The Percentage of smokers in Southeast: 25.0%
The Percentage of smokers in Northeast: 20.68%
The Percentage of smokers in Northwest: 17.85%
The Percentage of smokers in Southwest: 17.85%


With this analysis we see the top 2 regions for smokers the same as the top 2 for Insurance Costs. 

# Age as a factor

Next variable to explore is Age, what is the average age in the total group and see how the different regions compare

In [60]:
mean_age=ins_data['age'].mean()
print("The average age for the total sample is: " +str(round(mean_age, 2))+" years old.")

The average age for the total sample is: 39.21 years old.


Next let us look into how each region compares when we examine age

In [61]:
se_mean_age=se_data['age'].mean()
ne_mean_age=ne_data['age'].mean()
nw_mean_age=nw_data['age'].mean()
sw_mean_age=sw_data['age'].mean()

print("The average age for the Southeast Sample is "+ str(round(se_mean_age, 2))+" years old.")
print("The average age for the Northeast Sample is "+ str(round(ne_mean_age, 2))+" years old.")
print("The average age for the Northwest Sample is "+ str(round(nw_mean_age, 2))+" years old.")
print("The average age for the Southwest Sample is "+ str(round(sw_mean_age, 2))+" years old.")

The average age for the Southeast Sample is 38.94 years old.
The average age for the Northeast Sample is 39.27 years old.
The average age for the Northwest Sample is 39.2 years old.
The average age for the Southwest Sample is 39.46 years old.

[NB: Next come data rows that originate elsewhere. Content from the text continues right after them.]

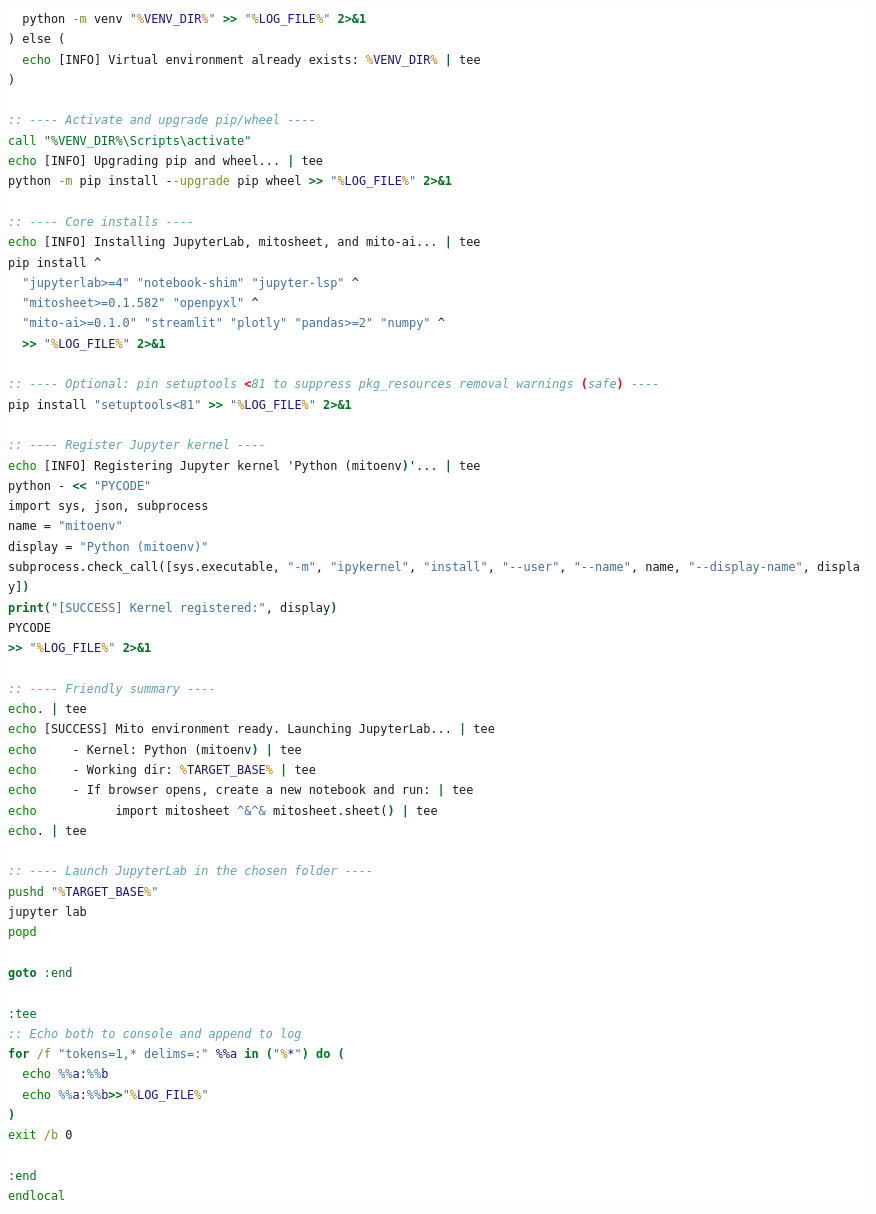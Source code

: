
 ```bat
  python -m venv "%VENV_DIR%" >> "%LOG_FILE%" 2>&1
) else (
  echo [INFO] Virtual environment already exists: %VENV_DIR% | tee
)

:: ---- Activate and upgrade pip/wheel ----
call "%VENV_DIR%\Scripts\activate"
echo [INFO] Upgrading pip and wheel... | tee
python -m pip install --upgrade pip wheel >> "%LOG_FILE%" 2>&1

:: ---- Core installs ----
echo [INFO] Installing JupyterLab, mitosheet, and mito-ai... | tee
pip install ^
  "jupyterlab>=4" "notebook-shim" "jupyter-lsp" ^
  "mitosheet>=0.1.582" "openpyxl" ^
  "mito-ai>=0.1.0" "streamlit" "plotly" "pandas>=2" "numpy" ^
  >> "%LOG_FILE%" 2>&1

:: ---- Optional: pin setuptools <81 to suppress pkg_resources removal warnings (safe) ----
pip install "setuptools<81" >> "%LOG_FILE%" 2>&1

:: ---- Register Jupyter kernel ----
echo [INFO] Registering Jupyter kernel 'Python (mitoenv)'... | tee
python - << "PYCODE"
import sys, json, subprocess
name = "mitoenv"
display = "Python (mitoenv)"
subprocess.check_call([sys.executable, "-m", "ipykernel", "install", "--user", "--name", name, "--display-name", display])
print("[SUCCESS] Kernel registered:", display)
PYCODE
>> "%LOG_FILE%" 2>&1

:: ---- Friendly summary ----
echo. | tee
echo [SUCCESS] Mito environment ready. Launching JupyterLab... | tee
echo     - Kernel: Python (mitoenv) | tee
echo     - Working dir: %TARGET_BASE% | tee
echo     - If browser opens, create a new notebook and run: | tee
echo           import mitosheet ^&^& mitosheet.sheet() | tee
echo. | tee

:: ---- Launch JupyterLab in the chosen folder ----
pushd "%TARGET_BASE%"
jupyter lab
popd

goto :end

:tee
:: Echo both to console and append to log
for /f "tokens=1,* delims=:" %%a in ("%*") do (
  echo %%a:%%b
  echo %%a:%%b>>"%LOG_FILE%"
)
exit /b 0

:end
endlocal
```
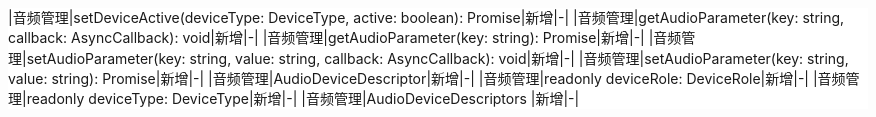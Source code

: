 |音频管理|setDeviceActive(deviceType: DeviceType, active: boolean): Promise<boolean>|新增|-|
|音频管理|getAudioParameter(key: string, callback: AsyncCallback<string>): void|新增|-|
|音频管理|getAudioParameter(key: string): Promise<string>|新增|-|
|音频管理|setAudioParameter(key: string, value: string, callback: AsyncCallback<void>): void|新增|-|
|音频管理|setAudioParameter(key: string, value: string): Promise<void>|新增|-|
|音频管理|AudioDeviceDescriptor|新增|-|
|音频管理|readonly deviceRole: DeviceRole|新增|-|
|音频管理|readonly deviceType: DeviceType|新增|-|
|音频管理|AudioDeviceDescriptors |新增|-|

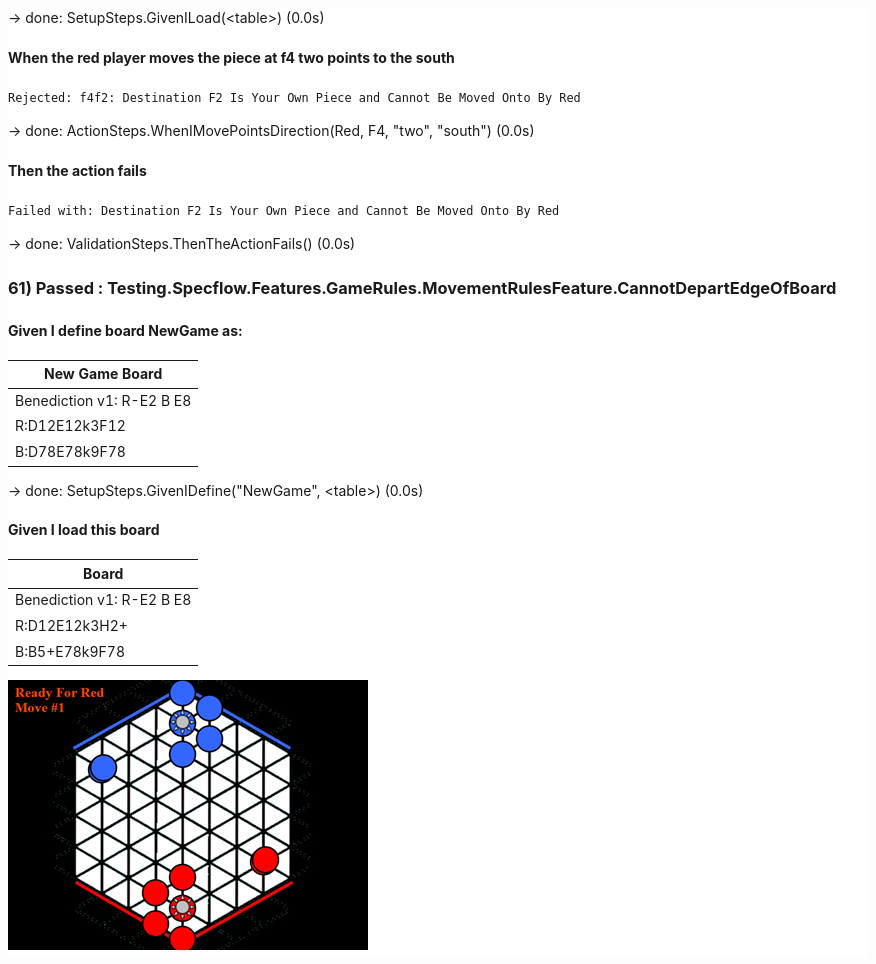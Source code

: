 
 -&gt; done: SetupSteps.GivenILoad(&lt;table&gt;) (0.0s)
#### When the red player moves the piece at f4 two points to the south
    Rejected: f4f2: Destination F2 Is Your Own Piece and Cannot Be Moved Onto By Red

 -&gt; done: ActionSteps.WhenIMovePointsDirection(Red, F4, "two", "south") (0.0s)
#### Then the action fails
    Failed with: Destination F2 Is Your Own Piece and Cannot Be Moved Onto By Red

 -&gt; done: ValidationSteps.ThenTheActionFails() (0.0s)


### 61) Passed : Testing.Specflow.Features.GameRules.MovementRulesFeature.CannotDepartEdgeOfBoard



#### Given I define board NewGame as:
  | New Game Board            |
  | - |
  | Benediction v1: R-E2 B E8 |
  | R:D12E12k3F12             |
  | B:D78E78k9F78             |

 -&gt; done: SetupSteps.GivenIDefine("NewGame", &lt;table&gt;) (0.0s)
#### Given I load this board
  | Board                     |
  | - |
  | Benediction v1: R-E2 B E8 |
  | R:D12E12k3H2+             |
  | B:B5+E78k9F78             |
![Board Snapshot](https://raw.githubusercontent.com/MichaelSpencerJr/BenedictionGame/master/testruns/images/47ea0c02-2fcc-0170-6b6f-2c6a4206026e.png?raw=true)
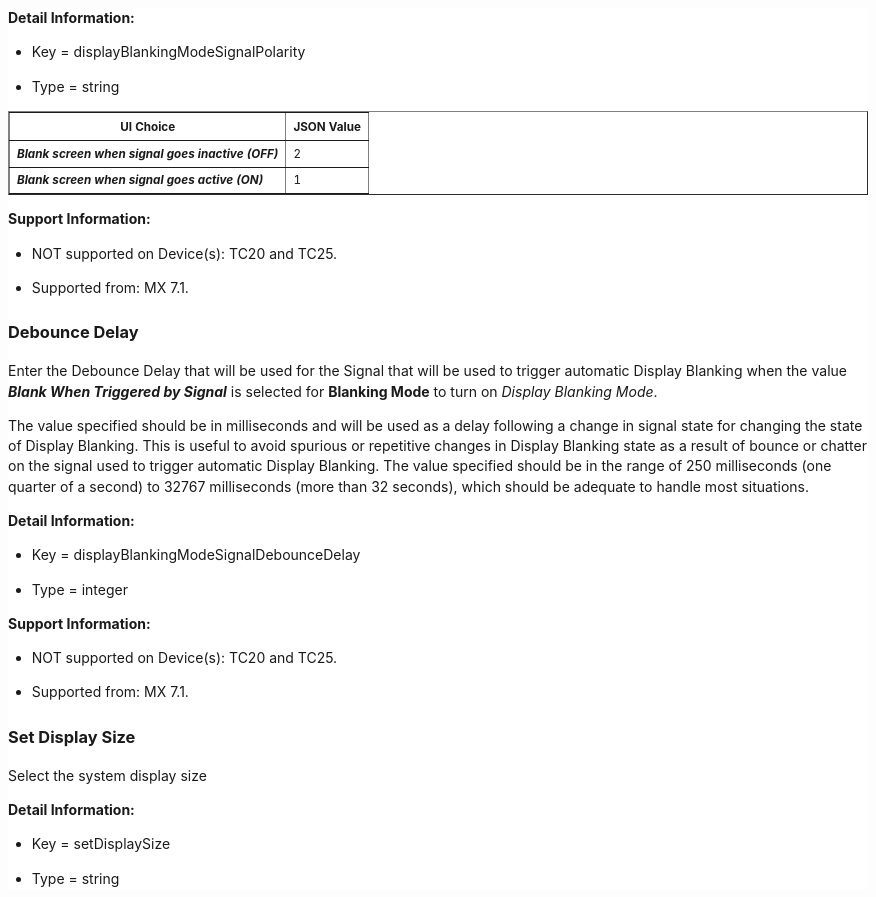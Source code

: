
**Detail Information:** 

- Key = displayBlankingModeSignalPolarity 

- Type = string 

<table border="1"><tr><th><small>UI Choice</small></th><th><small>JSON Value</small></th></tr><tr><td><b><i><small>Blank screen when signal goes inactive (OFF)</small></i></b></td><td><small>2</small></td></tr><tr><td><b><i><small>Blank screen when signal goes active (ON)</small></i></b></td><td><small>1</small></td></tr></table> 


**Support Information:** 

- NOT supported on Device(s): TC20 and TC25.


- Supported from: MX 7.1.


### Debounce Delay



Enter the Debounce Delay that will be used for the Signal that will be used to trigger automatic Display Blanking when the value ***Blank When Triggered by Signal*** is selected for **Blanking Mode** to turn on *Display Blanking Mode*.


The value specified should be in milliseconds and will be used as a delay following a change in signal state for changing the state of Display Blanking. This is useful to avoid spurious or repetitive changes in Display Blanking state as a result of bounce or chatter on the signal used to trigger automatic Display Blanking. The value specified should be in the range of 250 milliseconds (one quarter of a second) to 32767 milliseconds (more than 32 seconds), which should be adequate to handle most situations.


**Detail Information:** 

- Key = displayBlankingModeSignalDebounceDelay 

- Type = integer 


**Support Information:** 

- NOT supported on Device(s): TC20 and TC25.


- Supported from: MX 7.1.


### Set Display Size



Select the system display size


**Detail Information:** 

- Key = setDisplaySize 

- Type = string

In this we see that all 4 regions track close to the total sample average with the Southwest coming in with the highest average age and the Southeast was the lowest average age. 



# Children as a factor

This variable has a couple different components, first, how many people total in each region have vs not having children then we can look at, those that had children, what was the average number of children by region.

In [62]:
total_no_children=ins_data[ins_data['children']==0]
total_childless_percent=len(total_no_children)/len(ins_data)*100
print("In the total sample the percentage of sample that have no children is: "+ str(round(total_childless_percent, 2))+"%")

In the total sample the percentage of sample that have no children is: 42.9%


In [63]:
total_with_children=ins_data[ins_data['children']>0]
average_children=total_with_children['children'].mean()
print("In the total sample, those who had children had an average of "+str(round(average_children, 2))+" children.")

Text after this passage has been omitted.